The bracero workers are an interesting group of people. The bracero program was a short period of American history from 1942 to 1964 under which Mexican nationals, Mexican citizens could come to work in the United States on short-term labor contracts. It was a guest worker program and it was initiated during World War II as--There was a tremendous lack of workers and looking for people to help out while soldiers were fighting in Europe and in Asia and the program continued on. It became very attractive to growers. It was very attractive to people in Mexico. It was a bilateral agreement. It was actually a series of different agreements and over the lifetime of the bracero program, the 22 years it was in operation, it's estimated 4.5 million contracts were let and while some people came on numerous contracts, it's in excess of two million different people came to work in the U.S. as guest workers.
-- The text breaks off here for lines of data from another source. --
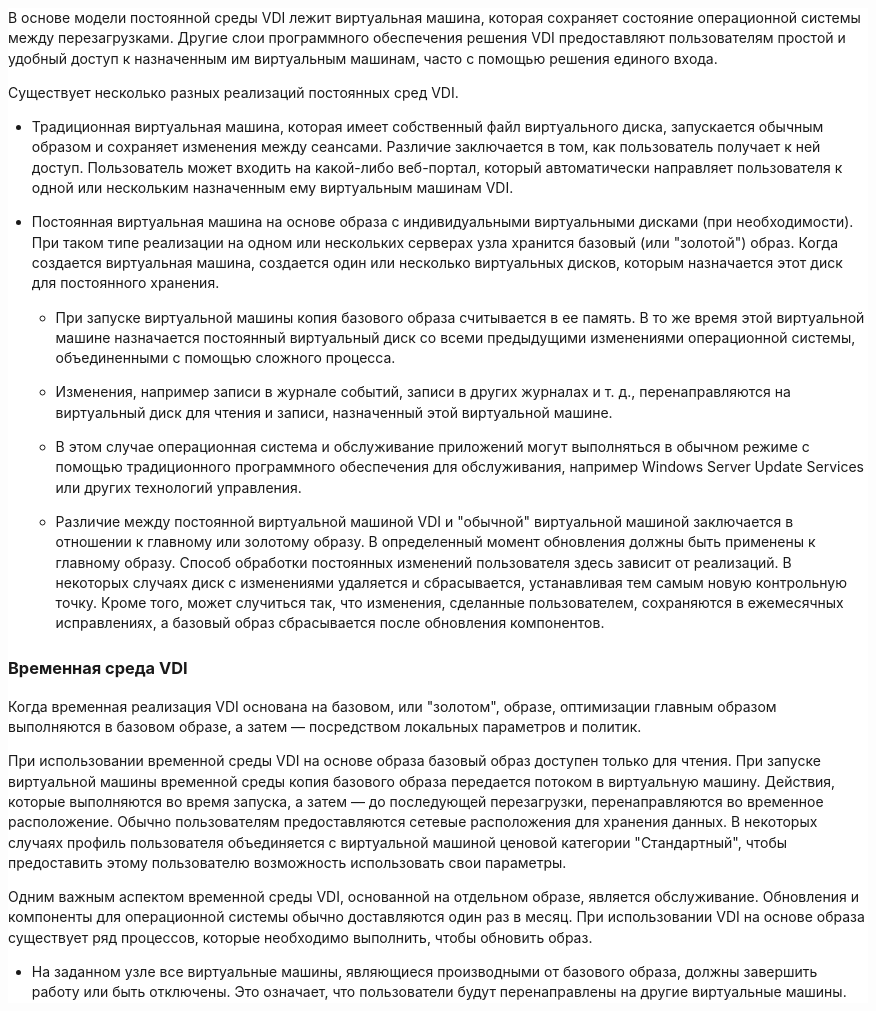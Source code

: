 В основе модели постоянной среды VDI лежит виртуальная машина, которая сохраняет состояние операционной системы между перезагрузками. Другие слои программного обеспечения решения VDI предоставляют пользователям простой и удобный доступ к назначенным им виртуальным машинам, часто с помощью решения единого входа.

Существует несколько разных реализаций постоянных сред VDI.

- Традиционная виртуальная машина, которая имеет собственный файл виртуального диска, запускается обычным образом и сохраняет изменения между сеансами. Различие заключается в том, как пользователь получает к ней доступ. Пользователь может входить на какой-либо веб-портал, который автоматически направляет пользователя к одной или нескольким назначенным ему виртуальным машинам VDI.

- Постоянная виртуальная машина на основе образа с индивидуальными виртуальными дисками (при необходимости). При таком типе реализации на одном или нескольких серверах узла хранится базовый (или "золотой") образ. Когда создается виртуальная машина, создается один или несколько виртуальных дисков, которым назначается этот диск для постоянного хранения.

    - При запуске виртуальной машины копия базового образа считывается в ее память. В то же время этой виртуальной машине назначается постоянный виртуальный диск со всеми предыдущими изменениями операционной системы, объединенными с помощью сложного процесса.

    - Изменения, например записи в журнале событий, записи в других журналах и т. д., перенаправляются на виртуальный диск для чтения и записи, назначенный этой виртуальной машине.

    - В этом случае операционная система и обслуживание приложений могут выполняться в обычном режиме с помощью традиционного программного обеспечения для обслуживания, например Windows Server Update Services или других технологий управления.

    - Различие между постоянной виртуальной машиной VDI и "обычной" виртуальной машиной заключается в отношении к главному или золотому образу. В определенный момент обновления должны быть применены к главному образу. Способ обработки постоянных изменений пользователя здесь зависит от реализаций. В некоторых случаях диск с изменениями удаляется и сбрасывается, устанавливая тем самым новую контрольную точку. Кроме того, может случиться так, что изменения, сделанные пользователем, сохраняются в ежемесячных исправлениях, а базовый образ сбрасывается после обновления компонентов.

### <a name="non-persistent-vdi"></a>Временная среда VDI

Когда временная реализация VDI основана на базовом, или "золотом", образе, оптимизации главным образом выполняются в базовом образе, а затем — посредством локальных параметров и политик.

При использовании временной среды VDI на основе образа базовый образ доступен только для чтения. При запуске виртуальной машины временной среды копия базового образа передается потоком в виртуальную машину. Действия, которые выполняются во время запуска, а затем — до последующей перезагрузки, перенаправляются во временное расположение. Обычно пользователям предоставляются сетевые расположения для хранения данных. В некоторых случаях профиль пользователя объединяется с виртуальной машиной ценовой категории "Стандартный", чтобы предоставить этому пользователю возможность использовать свои параметры.

Одним важным аспектом временной среды VDI, основанной на отдельном образе, является обслуживание. Обновления и компоненты для операционной системы обычно доставляются один раз в месяц. При использовании VDI на основе образа существует ряд процессов, которые необходимо выполнить, чтобы обновить образ.

- На заданном узле все виртуальные машины, являющиеся производными от базового образа, должны завершить работу или быть отключены. Это означает, что пользователи будут перенаправлены на другие виртуальные машины.
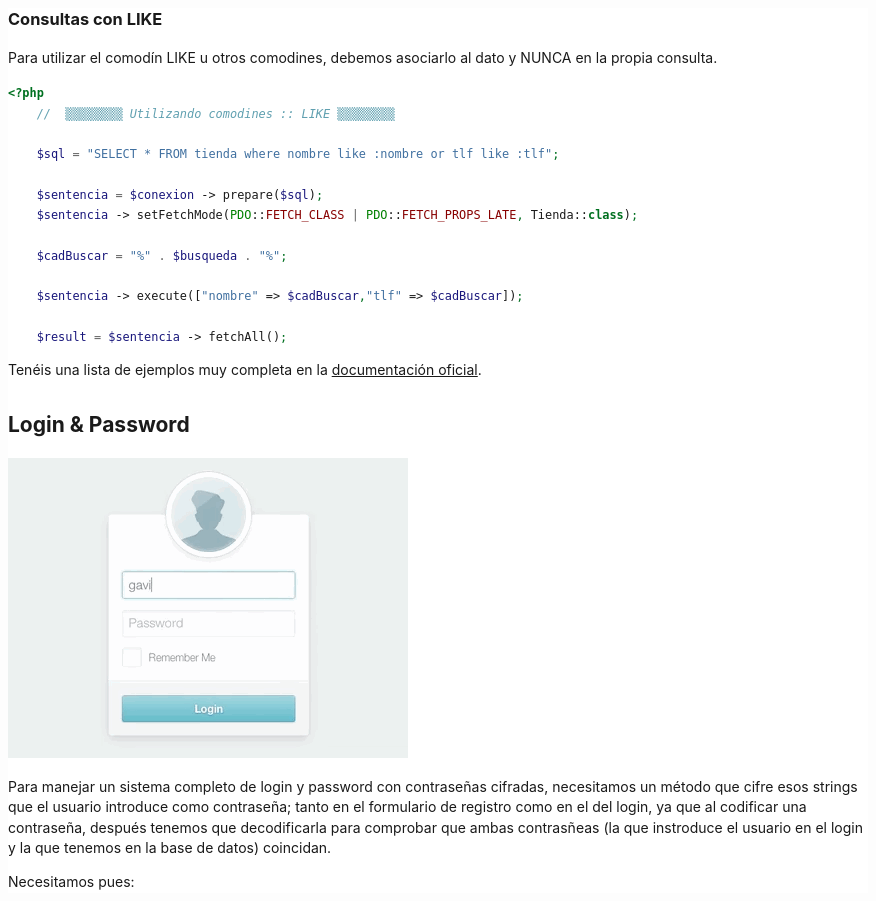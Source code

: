 ### Consultas con LIKE

Para utilizar el comodín LIKE u otros comodines, debemos asociarlo al dato y NUNCA en la propia consulta.

``` php
<?php
    //  ▒▒▒▒▒▒▒▒ Utilizando comodines :: LIKE ▒▒▒▒▒▒▒▒

    $sql = "SELECT * FROM tienda where nombre like :nombre or tlf like :tlf";

    $sentencia = $conexion -> prepare($sql);
    $sentencia -> setFetchMode(PDO::FETCH_CLASS | PDO::FETCH_PROPS_LATE, Tienda::class);

    $cadBuscar = "%" . $busqueda . "%";

    $sentencia -> execute(["nombre" => $cadBuscar,"tlf" => $cadBuscar]);

    $result = $sentencia -> fetchAll();
```

Tenéis una lista de ejemplos muy completa en la [documentación oficial](https://phpdelusions.net/pdo/objects).

## Login & Password

<div class="center img-medium">
    <img src="imagenes/06/06-login-password.gif">
</div>

Para manejar un sistema completo de login y password con contraseñas cifradas, necesitamos un método que cifre esos strings que el usuario introduce como contraseña; tanto en el formulario de registro como en el del login, ya que al codificar una contraseña, después tenemos que decodificarla para comprobar que ambas contrasñeas (la que instroduce el usuario en el login y la que tenemos en la base de datos) coincidan.

Necesitamos pues:
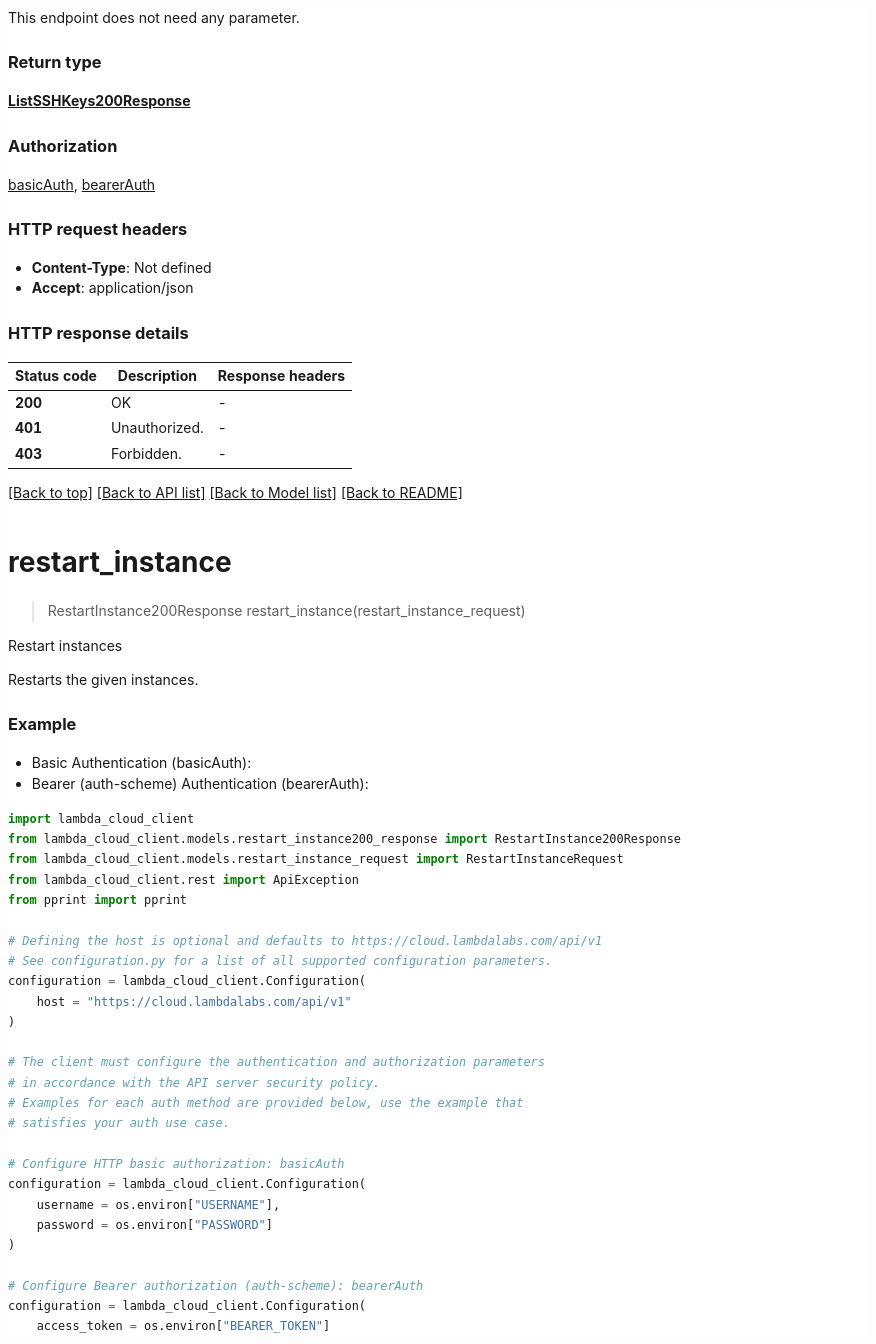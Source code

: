 This endpoint does not need any parameter.

### Return type

[**ListSSHKeys200Response**](ListSSHKeys200Response.md)

### Authorization

[basicAuth](../README.md#basicAuth), [bearerAuth](../README.md#bearerAuth)

### HTTP request headers

 - **Content-Type**: Not defined
 - **Accept**: application/json

### HTTP response details

| Status code | Description | Response headers |
|-------------|-------------|------------------|
**200** | OK |  -  |
**401** | Unauthorized. |  -  |
**403** | Forbidden. |  -  |

[[Back to top]](#) [[Back to API list]](../README.md#documentation-for-api-endpoints) [[Back to Model list]](../README.md#documentation-for-models) [[Back to README]](../README.md)

# **restart_instance**
> RestartInstance200Response restart_instance(restart_instance_request)

Restart instances

Restarts the given instances.

### Example

* Basic Authentication (basicAuth):
* Bearer (auth-scheme) Authentication (bearerAuth):

```python
import lambda_cloud_client
from lambda_cloud_client.models.restart_instance200_response import RestartInstance200Response
from lambda_cloud_client.models.restart_instance_request import RestartInstanceRequest
from lambda_cloud_client.rest import ApiException
from pprint import pprint

# Defining the host is optional and defaults to https://cloud.lambdalabs.com/api/v1
# See configuration.py for a list of all supported configuration parameters.
configuration = lambda_cloud_client.Configuration(
    host = "https://cloud.lambdalabs.com/api/v1"
)

# The client must configure the authentication and authorization parameters
# in accordance with the API server security policy.
# Examples for each auth method are provided below, use the example that
# satisfies your auth use case.

# Configure HTTP basic authorization: basicAuth
configuration = lambda_cloud_client.Configuration(
    username = os.environ["USERNAME"],
    password = os.environ["PASSWORD"]
)

# Configure Bearer authorization (auth-scheme): bearerAuth
configuration = lambda_cloud_client.Configuration(
    access_token = os.environ["BEARER_TOKEN"]
```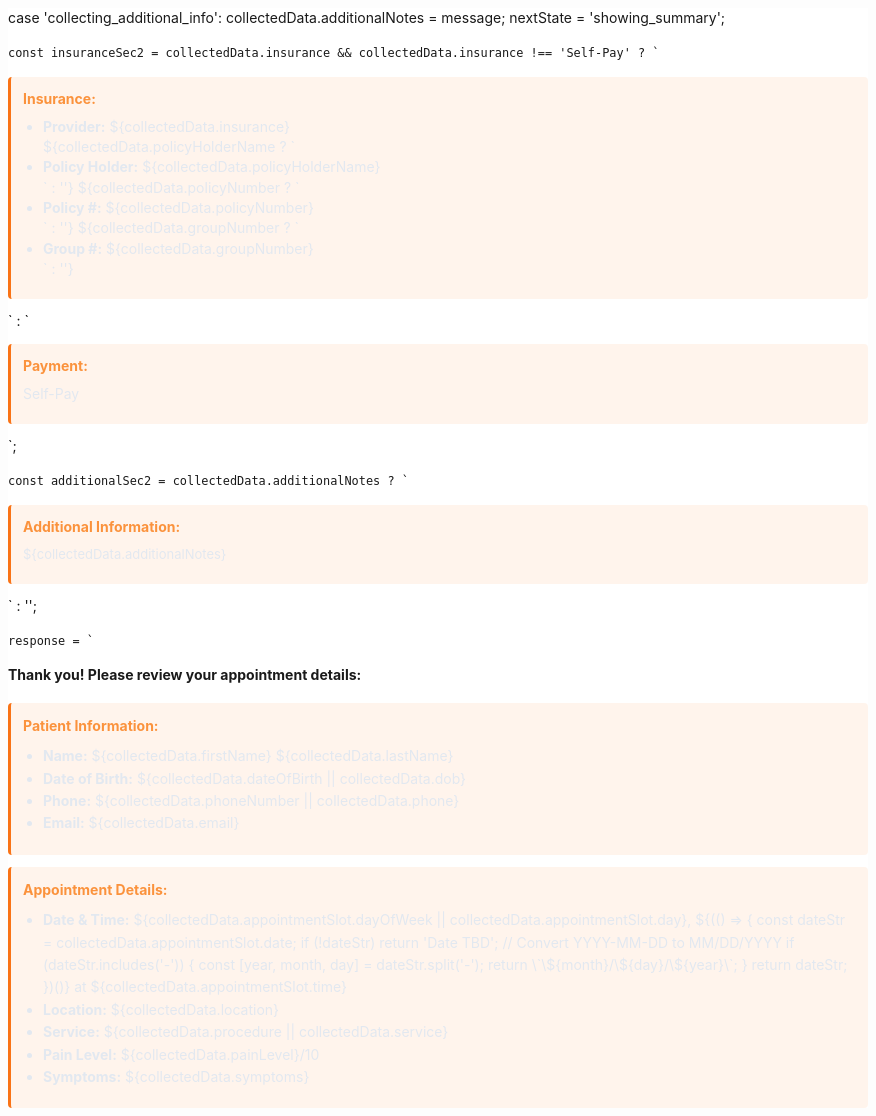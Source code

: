   case 'collecting_additional_info':
    collectedData.additionalNotes = message;
    nextState = 'showing_summary';

    const insuranceSec2 = collectedData.insurance && collectedData.insurance !== 'Self-Pay' ? `
  <div style="background: rgba(249, 115, 22, 0.08); border-left: 3px solid #f97316; padding: 12px; margin: 12px 0; border-radius: 4px;">
    <strong style="color: #fb923c; font-size: 14px;">Insurance:</strong>
    <ul style="margin: 8px 0; padding-left: 20px; color: #e2e8f0;">
      <li><strong>Provider:</strong> ${collectedData.insurance}</li>
      ${collectedData.policyHolderName ? `<li><strong>Policy Holder:</strong> ${collectedData.policyHolderName}</li>` : ''}
      ${collectedData.policyNumber ? `<li><strong>Policy #:</strong> ${collectedData.policyNumber}</li>` : ''}
      ${collectedData.groupNumber ? `<li><strong>Group #:</strong> ${collectedData.groupNumber}</li>` : ''}
    </ul>
  </div>` : `
  <div style="background: rgba(249, 115, 22, 0.08); border-left: 3px solid #f97316; padding: 12px; margin: 12px 0; border-radius: 4px;">
    <strong style="color: #fb923c; font-size: 14px;">Payment:</strong>
    <p style="margin: 8px 0; color: #e2e8f0;">Self-Pay</p>
  </div>`;

    const additionalSec2 = collectedData.additionalNotes ? `
  <div style="background: rgba(249, 115, 22, 0.08); border-left: 3px solid #f97316; padding: 12px; margin: 12px 0; border-radius: 4px;">
    <strong style="color: #fb923c; font-size: 14px;">Additional Information:</strong>
    <p style="margin: 8px 0; color: #e2e8f0; font-size: 13px;">${collectedData.additionalNotes}</p>
  </div>` : '';

    response = `
<div style="line-height: 1.6;">
  <p style="margin-bottom: 16px;"><strong>Thank you! Please review your appointment details:</strong></p>

  <div style="background: rgba(249, 115, 22, 0.08); border-left: 3px solid #f97316; padding: 12px; margin: 12px 0; border-radius: 4px;">
    <strong style="color: #fb923c; font-size: 14px;">Patient Information:</strong>
    <ul style="margin: 8px 0; padding-left: 20px; color: #e2e8f0;">
      <li><strong>Name:</strong> ${collectedData.firstName} ${collectedData.lastName}</li>
      <li><strong>Date of Birth:</strong> ${collectedData.dateOfBirth || collectedData.dob}</li>
      <li><strong>Phone:</strong> ${collectedData.phoneNumber || collectedData.phone}</li>
      <li><strong>Email:</strong> ${collectedData.email}</li>
    </ul>
  </div>

  <div style="background: rgba(249, 115, 22, 0.08); border-left: 3px solid #f97316; padding: 12px; margin: 12px 0; border-radius: 4px;">
    <strong style="color: #fb923c; font-size: 14px;">Appointment Details:</strong>
    <ul style="margin: 8px 0; padding-left: 20px; color: #e2e8f0;">
      <li><strong>Date & Time:</strong> ${collectedData.appointmentSlot.dayOfWeek || collectedData.appointmentSlot.day}, ${(() => {
        const dateStr = collectedData.appointmentSlot.date;
        if (!dateStr) return 'Date TBD';
        // Convert YYYY-MM-DD to MM/DD/YYYY
        if (dateStr.includes('-')) {
          const [year, month, day] = dateStr.split('-');
          return \`\${month}/\${day}/\${year}\`;
        }
        return dateStr;
      })()} at ${collectedData.appointmentSlot.time}</li>
      <li><strong>Location:</strong> ${collectedData.location}</li>
      <li><strong>Service:</strong> ${collectedData.procedure || collectedData.service}</li>
      <li><strong>Pain Level:</strong> ${collectedData.painLevel}/10</li>
      <li><strong>Symptoms:</strong> ${collectedData.symptoms}</li>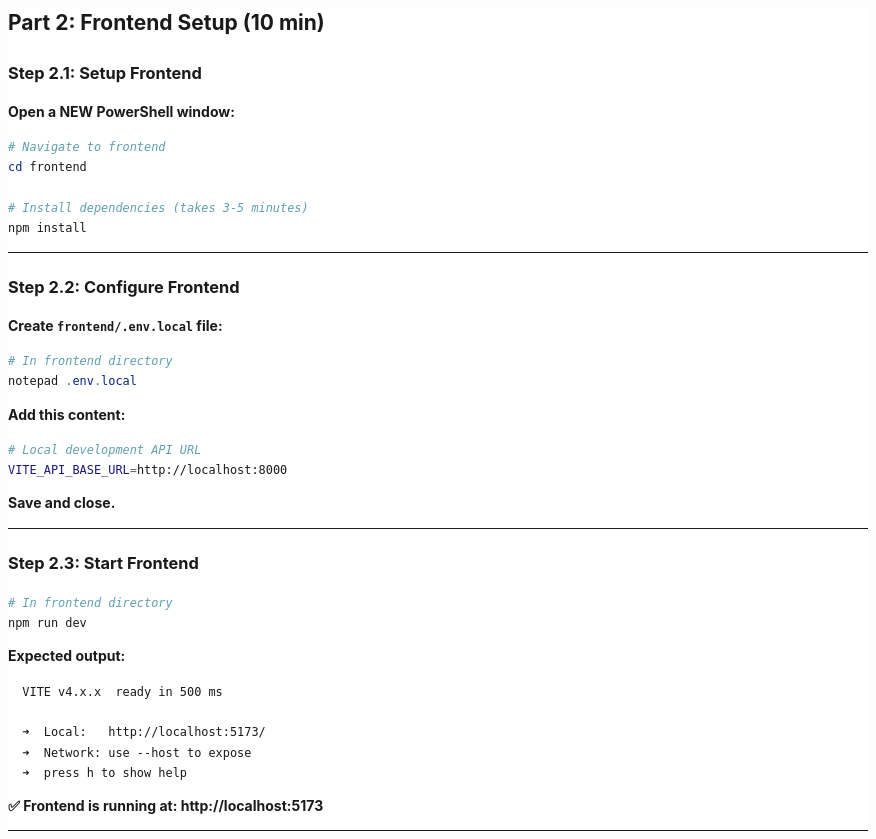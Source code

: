 
## Part 2: Frontend Setup (10 min)

### Step 2.1: Setup Frontend

**Open a NEW PowerShell window:**

```powershell
# Navigate to frontend
cd frontend

# Install dependencies (takes 3-5 minutes)
npm install
```

---

### Step 2.2: Configure Frontend

**Create `frontend/.env.local` file:**

```powershell
# In frontend directory
notepad .env.local
```

**Add this content:**

```bash
# Local development API URL
VITE_API_BASE_URL=http://localhost:8000
```

**Save and close.**

---

### Step 2.3: Start Frontend

```powershell
# In frontend directory
npm run dev
```

**Expected output:**
```
  VITE v4.x.x  ready in 500 ms

  ➜  Local:   http://localhost:5173/
  ➜  Network: use --host to expose
  ➜  press h to show help
```

**✅ Frontend is running at: http://localhost:5173**

---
Now, many of these workers eventually stayed. They learned--had connections, learned the land, and decided to stay. Others went back, but it represents a very important chapter in American history.
The bracero program is one of those stories that's bittersweet, that it created opportunity for impoverished people, that many Mexicans had no opportunity for cash work and by coming "el norte," coming north to work in the U.S., they could make what was for them huge money and they could build houses, they could feed their family, they could buy agricultural equipment, they could buy things like radios and things that we think of as everyday necessities, clothing, but they were also exploited, that they were paid lousy wages by our standards. They were put up in substandard housing. They were given poor food. They were segregated as separate people and treated unfairly. It is very difficult to understand. One has to look at the bracero program and see it as important but you can't say that it was all bad nor was it all good. It was a complicated story and like all history, the more you look it, the more you unpack it, the more troubling and confusing it becomes.
Interview with Peter Liebhold, National Museum of American History, May 31, 2006.